What really drives solar savings
Solar savings come down to a simple trade: you pay for a system once, and in return you stop buying decades of electricity from your utility. Whether that trade is a good one depends on four variables — how much sun your roof gets, how much you pay per kilowatt-hour today, how fast those rates rise, and what you pay for the system after incentives. This calculator models all four over a 25-year horizon so you can see the full picture rather than a single first-year number.
Important 2026 update: the homeowner tax credit has ended
For more than a decade the 30% federal Residential Clean Energy Credit (Section 25D) was the biggest lever in solar economics. That changed on January 1, 2026. Under the One Big Beautiful Bill, signed July 4, 2025, the homeowner credit was terminated for any system placed in service after December 31, 2025 — so a home solar system you buy with cash or a loan in 2026 receives $0 in federal credit. Many competing calculators still quietly apply 30%, which now overstates savings by thousands of dollars. We default to the correct 2026 rules and only apply the credit if you specifically model a system that was placed in service in 2025 or earlier. One nuance worth knowing: leases and power-purchase agreements can still pass through federal value, because the third-party owner claims the separate commercial 48E credit.

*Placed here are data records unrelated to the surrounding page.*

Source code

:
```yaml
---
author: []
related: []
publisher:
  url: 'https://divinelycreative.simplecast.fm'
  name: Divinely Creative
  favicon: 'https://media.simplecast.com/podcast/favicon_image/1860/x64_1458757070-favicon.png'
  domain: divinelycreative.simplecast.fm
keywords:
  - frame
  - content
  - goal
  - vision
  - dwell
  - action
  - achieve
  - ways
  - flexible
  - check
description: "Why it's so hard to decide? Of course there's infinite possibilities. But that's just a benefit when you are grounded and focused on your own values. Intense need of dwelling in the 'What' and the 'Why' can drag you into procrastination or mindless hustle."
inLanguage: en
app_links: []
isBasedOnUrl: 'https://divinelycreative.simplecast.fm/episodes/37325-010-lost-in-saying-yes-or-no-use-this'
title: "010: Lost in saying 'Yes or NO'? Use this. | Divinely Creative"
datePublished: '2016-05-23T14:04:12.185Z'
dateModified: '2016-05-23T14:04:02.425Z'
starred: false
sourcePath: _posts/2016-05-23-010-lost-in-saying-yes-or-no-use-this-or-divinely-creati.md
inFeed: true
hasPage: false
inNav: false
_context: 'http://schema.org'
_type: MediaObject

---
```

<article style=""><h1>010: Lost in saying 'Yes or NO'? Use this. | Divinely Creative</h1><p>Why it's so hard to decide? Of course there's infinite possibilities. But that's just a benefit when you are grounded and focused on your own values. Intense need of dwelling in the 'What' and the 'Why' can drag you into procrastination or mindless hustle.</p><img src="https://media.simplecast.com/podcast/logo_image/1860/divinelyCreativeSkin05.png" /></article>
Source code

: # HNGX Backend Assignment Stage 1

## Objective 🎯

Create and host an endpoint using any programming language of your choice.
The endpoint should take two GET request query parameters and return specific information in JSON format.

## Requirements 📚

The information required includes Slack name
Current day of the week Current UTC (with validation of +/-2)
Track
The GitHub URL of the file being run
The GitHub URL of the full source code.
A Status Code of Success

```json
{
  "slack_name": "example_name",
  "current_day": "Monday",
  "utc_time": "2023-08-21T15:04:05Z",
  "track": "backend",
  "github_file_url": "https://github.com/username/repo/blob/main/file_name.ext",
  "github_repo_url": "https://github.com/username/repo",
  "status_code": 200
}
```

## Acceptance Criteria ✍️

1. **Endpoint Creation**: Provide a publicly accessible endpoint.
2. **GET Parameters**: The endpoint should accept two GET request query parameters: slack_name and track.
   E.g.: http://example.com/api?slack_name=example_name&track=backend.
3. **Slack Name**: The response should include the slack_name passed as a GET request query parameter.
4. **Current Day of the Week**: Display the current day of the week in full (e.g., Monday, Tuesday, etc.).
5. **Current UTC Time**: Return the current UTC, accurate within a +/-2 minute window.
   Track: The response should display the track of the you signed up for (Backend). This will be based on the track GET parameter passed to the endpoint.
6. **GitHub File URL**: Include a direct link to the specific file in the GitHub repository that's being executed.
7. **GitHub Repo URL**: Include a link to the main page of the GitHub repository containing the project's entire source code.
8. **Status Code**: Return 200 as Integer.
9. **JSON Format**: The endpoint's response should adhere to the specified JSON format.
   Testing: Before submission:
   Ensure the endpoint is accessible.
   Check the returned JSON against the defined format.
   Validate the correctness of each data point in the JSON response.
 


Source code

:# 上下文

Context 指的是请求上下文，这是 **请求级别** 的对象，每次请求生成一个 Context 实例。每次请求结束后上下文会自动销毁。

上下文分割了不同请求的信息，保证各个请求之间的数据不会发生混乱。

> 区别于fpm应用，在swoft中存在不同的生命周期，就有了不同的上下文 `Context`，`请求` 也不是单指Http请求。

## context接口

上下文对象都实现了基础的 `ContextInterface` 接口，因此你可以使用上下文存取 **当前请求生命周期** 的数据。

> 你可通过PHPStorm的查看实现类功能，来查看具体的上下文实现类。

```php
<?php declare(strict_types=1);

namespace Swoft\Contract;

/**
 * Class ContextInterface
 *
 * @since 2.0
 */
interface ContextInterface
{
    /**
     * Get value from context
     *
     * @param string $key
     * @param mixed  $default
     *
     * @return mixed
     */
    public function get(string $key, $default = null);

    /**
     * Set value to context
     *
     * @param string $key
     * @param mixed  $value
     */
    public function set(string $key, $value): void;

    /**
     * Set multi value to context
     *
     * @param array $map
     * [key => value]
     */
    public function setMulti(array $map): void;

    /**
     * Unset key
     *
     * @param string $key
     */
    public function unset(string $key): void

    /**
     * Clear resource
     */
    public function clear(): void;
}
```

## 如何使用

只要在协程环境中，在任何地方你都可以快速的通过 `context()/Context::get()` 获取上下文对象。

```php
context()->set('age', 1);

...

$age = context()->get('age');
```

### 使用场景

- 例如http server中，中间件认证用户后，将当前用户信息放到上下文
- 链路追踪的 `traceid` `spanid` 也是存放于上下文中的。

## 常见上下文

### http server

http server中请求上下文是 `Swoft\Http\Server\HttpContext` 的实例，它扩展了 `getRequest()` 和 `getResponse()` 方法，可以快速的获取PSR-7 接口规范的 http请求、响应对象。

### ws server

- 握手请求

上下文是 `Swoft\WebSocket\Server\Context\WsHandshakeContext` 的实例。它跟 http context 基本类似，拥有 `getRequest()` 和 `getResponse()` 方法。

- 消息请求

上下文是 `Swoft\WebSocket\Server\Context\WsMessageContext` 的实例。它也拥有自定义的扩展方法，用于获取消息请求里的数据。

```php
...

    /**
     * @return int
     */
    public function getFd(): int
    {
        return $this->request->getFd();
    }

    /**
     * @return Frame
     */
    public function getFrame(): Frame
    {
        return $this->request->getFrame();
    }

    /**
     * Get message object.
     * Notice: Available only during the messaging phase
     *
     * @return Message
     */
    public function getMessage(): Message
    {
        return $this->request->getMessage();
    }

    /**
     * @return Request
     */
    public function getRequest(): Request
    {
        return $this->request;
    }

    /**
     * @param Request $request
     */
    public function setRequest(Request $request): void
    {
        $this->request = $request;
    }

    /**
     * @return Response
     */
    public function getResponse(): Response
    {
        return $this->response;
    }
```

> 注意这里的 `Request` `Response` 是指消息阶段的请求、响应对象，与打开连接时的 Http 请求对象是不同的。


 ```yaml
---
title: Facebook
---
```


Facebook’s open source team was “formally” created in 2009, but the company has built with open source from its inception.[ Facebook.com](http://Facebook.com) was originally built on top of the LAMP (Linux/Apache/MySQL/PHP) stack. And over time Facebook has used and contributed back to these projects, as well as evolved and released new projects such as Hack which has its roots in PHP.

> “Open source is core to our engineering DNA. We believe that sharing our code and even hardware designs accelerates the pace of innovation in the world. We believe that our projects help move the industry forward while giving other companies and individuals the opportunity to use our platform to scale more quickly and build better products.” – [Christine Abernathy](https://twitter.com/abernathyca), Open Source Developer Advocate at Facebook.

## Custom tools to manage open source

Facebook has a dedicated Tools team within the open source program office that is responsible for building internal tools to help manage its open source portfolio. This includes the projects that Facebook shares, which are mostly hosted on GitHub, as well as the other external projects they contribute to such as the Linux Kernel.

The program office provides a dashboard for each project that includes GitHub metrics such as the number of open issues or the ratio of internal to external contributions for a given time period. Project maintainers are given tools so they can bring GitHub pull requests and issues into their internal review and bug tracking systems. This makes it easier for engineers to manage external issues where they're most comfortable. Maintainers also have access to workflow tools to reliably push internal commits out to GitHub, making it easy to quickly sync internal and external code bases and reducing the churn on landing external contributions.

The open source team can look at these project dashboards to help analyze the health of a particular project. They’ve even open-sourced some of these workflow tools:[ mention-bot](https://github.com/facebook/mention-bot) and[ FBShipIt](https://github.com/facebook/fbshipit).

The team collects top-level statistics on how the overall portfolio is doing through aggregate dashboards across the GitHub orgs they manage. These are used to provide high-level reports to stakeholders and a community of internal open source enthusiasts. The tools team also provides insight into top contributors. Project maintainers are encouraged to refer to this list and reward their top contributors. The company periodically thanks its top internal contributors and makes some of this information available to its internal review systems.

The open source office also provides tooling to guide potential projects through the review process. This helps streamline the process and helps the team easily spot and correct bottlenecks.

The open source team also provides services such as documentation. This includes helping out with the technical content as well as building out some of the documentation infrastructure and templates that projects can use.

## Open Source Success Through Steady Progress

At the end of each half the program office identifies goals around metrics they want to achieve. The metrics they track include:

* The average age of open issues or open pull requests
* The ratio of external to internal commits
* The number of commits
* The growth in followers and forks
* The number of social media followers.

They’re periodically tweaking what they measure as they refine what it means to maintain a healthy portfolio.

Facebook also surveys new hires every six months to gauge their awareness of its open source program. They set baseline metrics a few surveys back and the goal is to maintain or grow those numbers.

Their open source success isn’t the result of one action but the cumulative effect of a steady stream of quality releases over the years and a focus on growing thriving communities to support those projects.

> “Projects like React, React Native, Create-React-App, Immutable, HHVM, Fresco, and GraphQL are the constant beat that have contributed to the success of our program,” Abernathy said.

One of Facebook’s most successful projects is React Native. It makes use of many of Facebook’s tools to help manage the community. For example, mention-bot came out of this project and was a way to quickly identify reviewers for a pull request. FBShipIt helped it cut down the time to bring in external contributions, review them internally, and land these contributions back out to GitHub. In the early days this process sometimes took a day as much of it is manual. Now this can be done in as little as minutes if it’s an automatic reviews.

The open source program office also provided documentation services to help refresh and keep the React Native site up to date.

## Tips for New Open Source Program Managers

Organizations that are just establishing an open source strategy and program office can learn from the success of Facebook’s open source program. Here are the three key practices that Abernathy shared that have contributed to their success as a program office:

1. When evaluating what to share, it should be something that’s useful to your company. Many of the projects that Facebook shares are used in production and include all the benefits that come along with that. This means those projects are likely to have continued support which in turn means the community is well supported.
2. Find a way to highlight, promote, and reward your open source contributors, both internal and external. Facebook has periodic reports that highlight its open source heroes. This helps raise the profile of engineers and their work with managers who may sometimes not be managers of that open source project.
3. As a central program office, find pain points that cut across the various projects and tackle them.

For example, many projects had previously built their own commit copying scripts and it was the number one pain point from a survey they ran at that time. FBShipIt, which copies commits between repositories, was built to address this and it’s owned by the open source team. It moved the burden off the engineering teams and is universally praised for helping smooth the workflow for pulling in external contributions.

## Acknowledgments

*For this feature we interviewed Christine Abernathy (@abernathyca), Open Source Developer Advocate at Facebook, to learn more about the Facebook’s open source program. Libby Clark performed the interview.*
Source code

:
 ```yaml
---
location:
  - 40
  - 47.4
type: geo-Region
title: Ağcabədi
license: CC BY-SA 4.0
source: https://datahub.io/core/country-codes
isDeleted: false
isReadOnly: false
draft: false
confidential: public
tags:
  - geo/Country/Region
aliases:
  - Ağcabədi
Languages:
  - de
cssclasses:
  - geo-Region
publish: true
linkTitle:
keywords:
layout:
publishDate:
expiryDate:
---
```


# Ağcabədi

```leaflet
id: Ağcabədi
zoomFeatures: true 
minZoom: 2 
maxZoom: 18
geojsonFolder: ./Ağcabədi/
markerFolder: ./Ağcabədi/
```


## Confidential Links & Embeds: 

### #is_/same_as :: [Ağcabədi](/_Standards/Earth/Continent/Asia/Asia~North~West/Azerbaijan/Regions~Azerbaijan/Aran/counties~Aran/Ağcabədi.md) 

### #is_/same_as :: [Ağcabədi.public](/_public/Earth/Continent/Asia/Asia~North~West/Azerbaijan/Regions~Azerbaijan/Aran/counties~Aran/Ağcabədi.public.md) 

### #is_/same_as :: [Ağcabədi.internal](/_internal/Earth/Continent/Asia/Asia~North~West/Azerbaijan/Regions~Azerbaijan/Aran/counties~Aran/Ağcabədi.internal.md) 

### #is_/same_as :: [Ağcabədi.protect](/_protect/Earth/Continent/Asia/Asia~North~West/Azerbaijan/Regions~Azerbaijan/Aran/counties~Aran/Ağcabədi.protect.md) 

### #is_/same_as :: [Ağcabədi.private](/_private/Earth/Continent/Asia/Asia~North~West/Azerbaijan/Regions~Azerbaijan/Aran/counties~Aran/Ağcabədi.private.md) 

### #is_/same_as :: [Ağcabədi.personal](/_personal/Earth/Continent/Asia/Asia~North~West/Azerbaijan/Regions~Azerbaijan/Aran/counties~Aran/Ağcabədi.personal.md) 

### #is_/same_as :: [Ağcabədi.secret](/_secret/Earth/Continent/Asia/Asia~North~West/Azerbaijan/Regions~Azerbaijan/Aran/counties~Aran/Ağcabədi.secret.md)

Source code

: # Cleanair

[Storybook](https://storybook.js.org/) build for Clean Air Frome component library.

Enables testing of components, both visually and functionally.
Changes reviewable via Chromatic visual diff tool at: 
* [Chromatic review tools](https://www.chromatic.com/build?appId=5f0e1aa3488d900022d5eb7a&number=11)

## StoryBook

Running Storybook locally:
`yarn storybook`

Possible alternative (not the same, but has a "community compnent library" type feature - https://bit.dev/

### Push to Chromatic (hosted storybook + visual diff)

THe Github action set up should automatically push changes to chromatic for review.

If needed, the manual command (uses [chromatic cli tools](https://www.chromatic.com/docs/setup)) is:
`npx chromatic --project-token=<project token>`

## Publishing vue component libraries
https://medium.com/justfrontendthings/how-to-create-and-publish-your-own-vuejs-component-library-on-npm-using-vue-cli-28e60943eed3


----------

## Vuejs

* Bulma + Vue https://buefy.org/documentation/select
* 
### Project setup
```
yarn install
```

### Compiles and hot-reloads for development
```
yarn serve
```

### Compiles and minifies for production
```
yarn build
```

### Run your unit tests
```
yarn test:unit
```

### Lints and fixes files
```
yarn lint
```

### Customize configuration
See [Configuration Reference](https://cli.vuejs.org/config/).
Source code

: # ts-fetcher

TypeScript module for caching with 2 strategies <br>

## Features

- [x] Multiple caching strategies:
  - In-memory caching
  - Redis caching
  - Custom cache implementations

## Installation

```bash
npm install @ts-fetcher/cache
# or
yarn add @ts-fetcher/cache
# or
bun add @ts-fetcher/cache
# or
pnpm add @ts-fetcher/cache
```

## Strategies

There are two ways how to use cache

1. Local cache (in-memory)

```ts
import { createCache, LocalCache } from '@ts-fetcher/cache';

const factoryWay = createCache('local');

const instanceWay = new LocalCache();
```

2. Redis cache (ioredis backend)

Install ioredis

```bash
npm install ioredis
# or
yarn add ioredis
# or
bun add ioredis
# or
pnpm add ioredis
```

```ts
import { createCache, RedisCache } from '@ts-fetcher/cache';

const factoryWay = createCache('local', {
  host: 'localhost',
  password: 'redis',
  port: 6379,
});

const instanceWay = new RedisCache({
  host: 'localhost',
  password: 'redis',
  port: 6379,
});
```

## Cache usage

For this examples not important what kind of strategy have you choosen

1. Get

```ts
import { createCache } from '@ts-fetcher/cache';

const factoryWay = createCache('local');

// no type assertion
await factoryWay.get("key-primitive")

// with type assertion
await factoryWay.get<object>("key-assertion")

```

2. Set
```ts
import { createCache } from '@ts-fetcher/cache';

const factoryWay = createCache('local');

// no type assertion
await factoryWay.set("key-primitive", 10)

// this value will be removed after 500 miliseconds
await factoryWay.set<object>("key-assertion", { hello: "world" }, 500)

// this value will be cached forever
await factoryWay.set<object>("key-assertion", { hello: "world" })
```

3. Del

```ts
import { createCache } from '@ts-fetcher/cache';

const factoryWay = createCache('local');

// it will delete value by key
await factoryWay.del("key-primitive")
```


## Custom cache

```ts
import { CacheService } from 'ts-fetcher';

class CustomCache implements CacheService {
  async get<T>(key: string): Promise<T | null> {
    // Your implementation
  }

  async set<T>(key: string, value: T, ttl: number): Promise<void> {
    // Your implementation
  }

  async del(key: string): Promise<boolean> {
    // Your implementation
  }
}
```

Why we escalate rates and degrade production
Two long-run effects pull in opposite directions. Utility electricity prices have risen roughly 2.5% per year over the long term, which makes each kWh your panels produce more valuable as time goes on. Working against that, solar modules lose about 0.5% of their output annually as they age. A credible savings model has to account for both, which is why our year-by-year table shows production gently declining while the value of each kWh climbs. The net effect for most homeowners is still strongly positive.
Payback, ROI, and NPV — three lenses
We report three complementary metrics. Payback period tells you when cumulative savings cover your net cost — intuitive, but it ignores everything after that date. ROI expresses lifetime net profit as a percentage of what you put in. Net present value is the most rigorous: it discounts every future dollar of savings back to today (we use 4%) so you can compare solar against simply investing the money. A positive NPV means the panels beat that alternative.
Net metering is the wildcard
How your utility credits the energy you export to the grid can swing savings by thousands of dollars. Under full retail net metering, every exported kWh offsets one you would have bought. Under newer net-billing tariffs, exports may be worth only a fraction of retail, which rewards self-consumption and batteries. Check your state’s rules in our Incentive Finder, then revisit this calculator with a realistic export assumption.
As always, treat these figures as a well-informed estimate. Final numbers depend on a professional shade study, your exact rate schedule, and the equipment quoted. But walking into a sales conversation already knowing your payback and ROI is the best protection against an inflated pitch.